• Task details: Whenever a line in the records below contains "University", pick it out.

• Data for analysis:
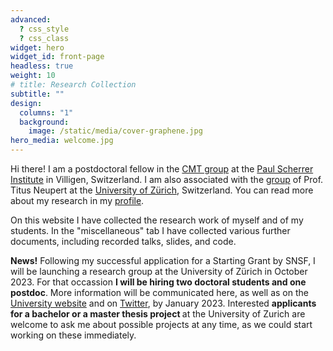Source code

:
 ```yaml
---
advanced:
  ? css_style
  ? css_class
widget: hero
widget_id: front-page
headless: true
weight: 10
# title: Research Collection
subtitle: ""
design:
  columns: "1"
  background:
    image: /static/media/cover-graphene.jpg
hero_media: welcome.jpg
---
```

Hi there! I am a postdoctoral fellow in the [CMT group](https://www.psi.ch/en/lsm/cmt-group) at the [Paul Scherrer Institute](https://www.psi.ch/en) in Villigen, Switzerland. I am also associated with the [group](https://www.physik.uzh.ch/en/groups/neupert/team.html) of Prof. Titus Neupert at the [University of Zürich](https://www.uzh.ch/cmsssl/en.html), Switzerland. You can read more about my research in my [profile](https://www.tomasbzdusek.com/author/tomas-bzdusek/).

On this website I have collected the research work of myself and of my students. In the "miscellaneous" tab I have collected various further documents, including recorded talks, slides, and code. 

<b>News!</b> Following my successful application for a Starting Grant by SNSF, I will be launching a research group at the University of Zürich in October 2023. For that occassion <b>I will be hiring two doctoral students and one postdoc</b>. More information will be communicated here, as well as on the [University website](https://www.physik.uzh.ch/en/department/jobs.html) and on [Twitter](https://twitter.com/tomasbzdusek), by January 2023. Interested <b>applicants for a bachelor or a master thesis project </b> at the University of Zurich are welcome to ask me about possible projects at any time, as we could start working on these immediately.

• Output for this exercise:
Hi there! I am a postdoctoral fellow in the [CMT group](https://www.psi.ch/en/lsm/cmt-group) at the [Paul Scherrer Institute](https://www.psi.ch/en) in Villigen, Switzerland. I am also associated with the [group](https://www.physik.uzh.ch/en/groups/neupert/team.html) of Prof. Titus Neupert at the [University of Zürich](https://www.uzh.ch/cmsssl/en.html), Switzerland. You can read more about my research in my [profile](https://www.tomasbzdusek.com/author/tomas-bzdusek/).
<b>News!</b> Following my successful application for a Starting Grant by SNSF, I will be launching a research group at the University of Zürich in October 2023. For that occassion <b>I will be hiring two doctoral students and one postdoc</b>. More information will be communicated here, as well as on the [University website](https://www.physik.uzh.ch/en/department/jobs.html) and on [Twitter](https://twitter.com/tomasbzdusek), by January 2023. Interested <b>applicants for a bachelor or a master thesis project </b> at the University of Zurich are welcome to ask me about possible projects at any time, as we could start working on these immediately.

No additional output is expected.